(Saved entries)
#####

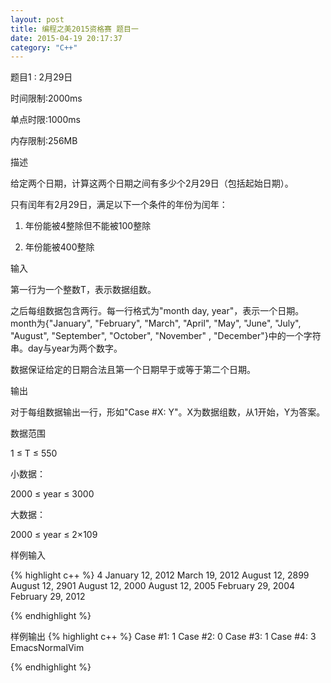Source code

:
 ```yaml
---
layout: post
title: 编程之美2015资格赛 题目一
date: 2015-04-19 20:17:37
category: "C++"
---
```


题目1 : 2月29日

时间限制:2000ms

单点时限:1000ms

内存限制:256MB

描述

给定两个日期，计算这两个日期之间有多少个2月29日（包括起始日期）。

只有闰年有2月29日，满足以下一个条件的年份为闰年：

1. 年份能被4整除但不能被100整除

2. 年份能被400整除

输入

第一行为一个整数T，表示数据组数。

之后每组数据包含两行。每一行格式为"month day, year"，表示一个日期。month为{"January", "February", "March", "April", "May", "June", "July", "August", "September", "October", "November" , "December"}中的一个字符串。day与year为两个数字。

数据保证给定的日期合法且第一个日期早于或等于第二个日期。

输出

对于每组数据输出一行，形如"Case #X: Y"。X为数据组数，从1开始，Y为答案。

数据范围

1 ≤ T ≤ 550

小数据：

2000 ≤ year ≤ 3000

大数据：

2000 ≤ year ≤ 2×109

样例输入

{% highlight c++ %}
4
January 12, 2012
March 19, 2012
August 12, 2899
August 12, 2901
August 12, 2000
August 12, 2005
February 29, 2004
February 29, 2012

{% endhighlight %}

样例输出
{% highlight c++ %}
Case #1: 1
Case #2: 0
Case #3: 1
Case #4: 3
EmacsNormalVim

{% endhighlight %}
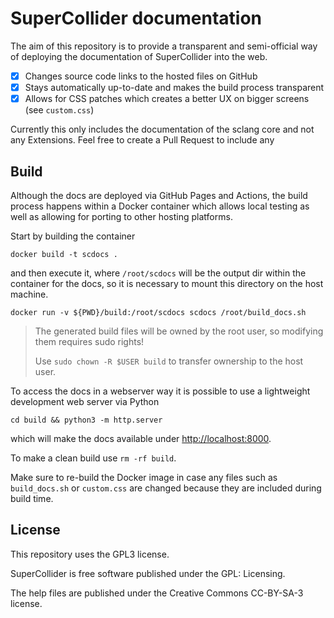 # SuperCollider documentation

The aim of this repository is to provide a transparent and semi-official way of deploying the documentation of SuperCollider into the web.

* [x] Changes source code links to the hosted files on GitHub
* [x] Stays automatically up-to-date and makes the build process transparent
* [x] Allows for CSS patches which creates a better UX on bigger screens (see `custom.css`)

Currently this only includes the documentation of the sclang core and not any Extensions.
Feel free to create a Pull Request to include any 

## Build

Although the docs are deployed via GitHub Pages and Actions, the build process happens within a Docker container which allows local testing as well as allowing for porting to other hosting platforms.

Start by building the container

```shell
docker build -t scdocs .
```

and then execute it, where `/root/scdocs` will be the output dir within the container for the docs, so it is necessary to mount this directory on the host machine.

```shell
docker run -v ${PWD}/build:/root/scdocs scdocs /root/build_docs.sh
```

> The generated build files will be owned by the root user, so modifying
> them requires sudo rights!
> 
> Use `sudo chown -R $USER build` to transfer ownership to the host user.

To access the docs in a webserver way it is possible to use a lightweight development web server via Python

```
cd build && python3 -m http.server
```

which will make the docs available under <http://localhost:8000>.

To make a clean build use `rm -rf build`.

Make sure to re-build the Docker image in case any files such as `build_docs.sh` or `custom.css` are changed because they are included during build time.

## License

This repository uses the GPL3 license.

SuperCollider is free software published under the GPL: Licensing.

The help files are published under the Creative Commons CC-BY-SA-3 license.
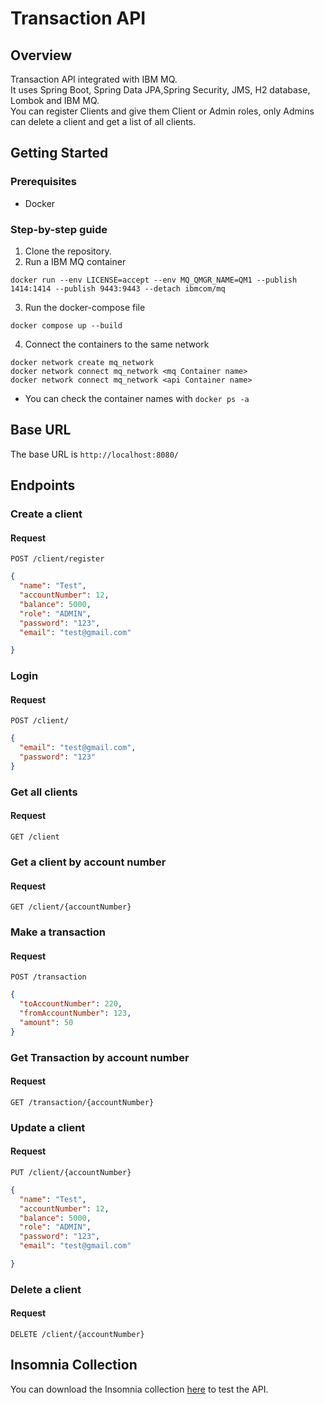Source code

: # Transaction API
## Overview
Transaction API integrated with IBM MQ.\
It uses Spring Boot, Spring Data JPA,Spring Security, JMS, H2 database, Lombok and IBM MQ.\
You can register Clients and give them Client or Admin roles, only Admins can delete a client and get a list of all clients.


## Getting Started
### Prerequisites
- Docker

### Step-by-step guide
1. Clone the repository.
2. Run a IBM MQ container
```shell
docker run --env LICENSE=accept --env MQ_QMGR_NAME=QM1 --publish 1414:1414 --publish 9443:9443 --detach ibmcom/mq
```
3. Run the docker-compose file
```shell
docker compose up --build
```
4. Connect the containers to the same network
```shell
docker network create mq_network
docker network connect mq_network <mq Container name>
docker network connect mq_network <api Container name>
```
* You can check the container names with `docker ps -a`
## Base URL
The base URL  is `http://localhost:8080/`

## Endpoints
### Create a client
#### Request
```http
POST /client/register
```
```json
{
  "name": "Test",
  "accountNumber": 12,
  "balance": 5000,
  "role": "ADMIN",
  "password": "123",
  "email": "test@gmail.com"

}
```
### Login
#### Request
```http
POST /client/
```
```json
{
  "email": "test@gmail.com",
  "password": "123"
}
```
### Get all clients
#### Request
```http
GET /client
```

### Get a client by account number
#### Request
```http
GET /client/{accountNumber}
```

### Make a transaction
#### Request
```http
POST /transaction
```
```json
{
  "toAccountNumber": 220,
  "fromAccountNumber": 123,
  "amount": 50
}
```
### Get Transaction by account number
#### Request
```http
GET /transaction/{accountNumber}
```

### Update a client
#### Request
```http
PUT /client/{accountNumber}
```
```json
{
  "name": "Test",
  "accountNumber": 12,
  "balance": 5000,
  "role": "ADMIN",
  "password": "123",
  "email": "test@gmail.com"

}
```

### Delete a client
#### Request
```http
DELETE /client/{accountNumber}
```
## Insomnia Collection
You can download the Insomnia collection [here](https://github.com/fregnani2/java-mq/blob/main/collection.json) to test the API.

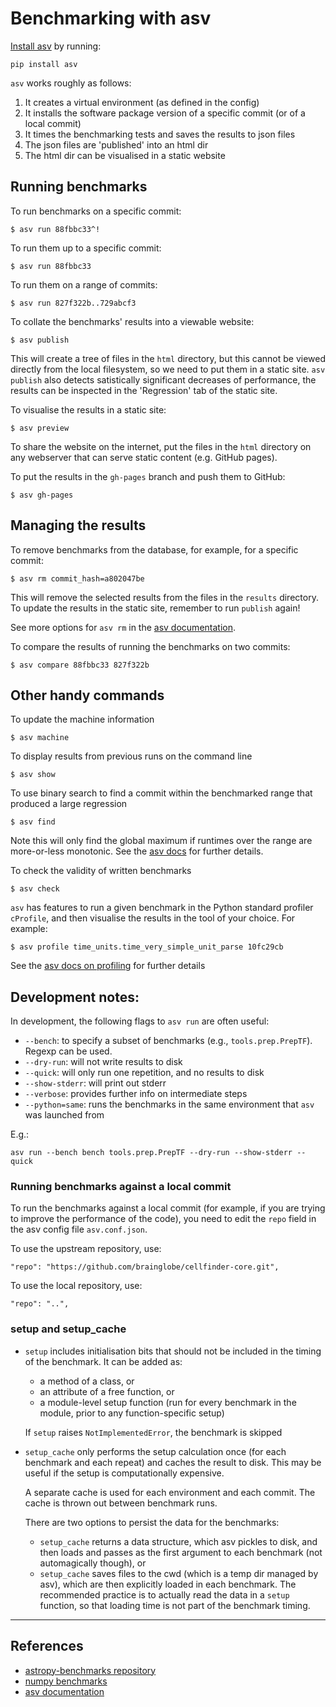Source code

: # Benchmarking with asv
[Install asv](https://asv.readthedocs.io/en/stable/installing.html) by running:
```
pip install asv
```

`asv` works roughly as follows:
1. It creates a virtual environment (as defined in the config)
2. It installs the software package version of a specific commit (or of a local commit)
3. It times the benchmarking tests and saves the results to json files
4. The json files are 'published' into an html dir
5. The html dir can be visualised in a static website

## Running benchmarks
To run benchmarks on a specific commit:
```
$ asv run 88fbbc33^!
```

To run them up to a specific commit:
```
$ asv run 88fbbc33
```

To run them on a range of commits:
```
$ asv run 827f322b..729abcf3
```

To collate the benchmarks' results into a viewable website:
```
$ asv publish
```
This will create a tree of files in the `html` directory, but this cannot be viewed directly from the local filesystem, so we need to put them in a static site. `asv publish` also detects satistically significant decreases of performance, the results can be inspected in the 'Regression' tab of the static site.

To visualise the results in a static site:
```
$ asv preview
```
To share the website on the internet, put the files in the `html` directory on any webserver that can serve static content (e.g. GitHub pages).

To put the results in the `gh-pages` branch and push them to GitHub:
```
$ asv gh-pages
```

## Managing the results

To remove benchmarks from the database, for example, for a specific commit:

```
$ asv rm commit_hash=a802047be
```

This will remove the selected results from the files in the `results` directory. To update the results in the static site, remember to run `publish` again!

See more options for `asv rm` in the [asv documentation](https://asv.readthedocs.io/en/stable/using.html#managing-the-results-database).

To compare the results of running the benchmarks on two commits:
```
$ asv compare 88fbbc33 827f322b
```


## Other handy commands
To update the machine information
```
$ asv machine
```

To display results from previous runs on the command line
```
$ asv show
```

To use binary search to find a commit within the benchmarked range that produced a large regression
```
$ asv find
```
Note this will only find the global maximum if runtimes over the range are more-or-less monotonic. See the [asv docs](https://asv.readthedocs.io/en/stable/using.html#finding-a-commit-that-produces-a-large-regression) for further details.

To check the validity of written benchmarks
```
$ asv check
```

`asv` has features to run a given benchmark in the Python standard profiler `cProfile`, and then visualise the results in the tool of your choice. For example:
```
$ asv profile time_units.time_very_simple_unit_parse 10fc29cb
```
See the [asv docs on profiling](https://asv.readthedocs.io/en/stable/using.html#running-a-benchmark-in-the-profiler) for further details

## Development notes:
In development, the following flags to `asv run` are often useful:
- `--bench`: to specify a subset of benchmarks (e.g., `tools.prep.PrepTF`). Regexp can be used.
- `--dry-run`: will not write results to disk
- `--quick`: will only run one repetition, and no results to disk
- `--show-stderr`: will print out stderr
- `--verbose`: provides further info on intermediate steps
- `--python=same`: runs the benchmarks in the same environment that `asv` was launched from

E.g.:
```
asv run --bench bench tools.prep.PrepTF --dry-run --show-stderr --quick
```

### Running benchmarks against a local commit
To run the benchmarks against a local commit (for example, if you are trying to improve the performance of the code), you need to edit the `repo` field in the asv config file `asv.conf.json`.

To use the upstream repository, use:
```
"repo": "https://github.com/brainglobe/cellfinder-core.git",
```

To use the local repository, use:
```
"repo": "..",
```

### setup and setup_cache

- `setup` includes initialisation bits that should not be included
in the timing of the benchmark. It can be added as:
    - a method of a class, or
    - an attribute of a free function, or
    - a module-level setup function (run for every benchmark in the
    module, prior to any function-specific setup)

    If `setup` raises `NotImplementedError`, the benchmark is skipped

- `setup_cache` only performs the setup calculation once
(for each benchmark and each repeat) and caches the
result to disk. This may be useful if the setup is computationally
expensive.

    A separate cache is used for each environment and each commit. The cache is thrown out between benchmark runs.

    There are two options to persist the data for the benchmarks:
    - `setup_cache` returns a data structure, which asv pickles to disk,
        and then loads and passes as the first argument to each benchmark (not
        automagically though), or
    - `setup_cache` saves files to the cwd (which is a temp dir managed by
        asv), which are then explicitly loaded in each benchmark. The recommended practice is to actually read the data in a `setup` function, so that loading time is not part of the benchmark timing.



----
## References
- [astropy-benchmarks repository](https://github.com/astropy/astropy-benchmarks/tree/main)
- [numpy benchmarks](https://github.com/numpy/numpy/tree/main/benchmarks/benchmarks)
- [asv documentation](https://asv.readthedocs.io/en/stable/index.html)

#####

- _WHAT IS EXPECTED_:
Show me every line in the data above that includes "only".

- _TASK OUTPUT_:
Currently this only includes the documentation of the sclang core and not any Extensions.
You can register Clients and give them Client or Admin roles, only Admins can delete a client and get a list of all clients.
Note this will only find the global maximum if runtimes over the range are more-or-less monotonic. See the [asv docs](https://asv.readthedocs.io/en/stable/using.html#finding-a-commit-that-produces-a-large-regression) for further details.
- `--quick`: will only run one repetition, and no results to disk
- `setup_cache` only performs the setup calculation once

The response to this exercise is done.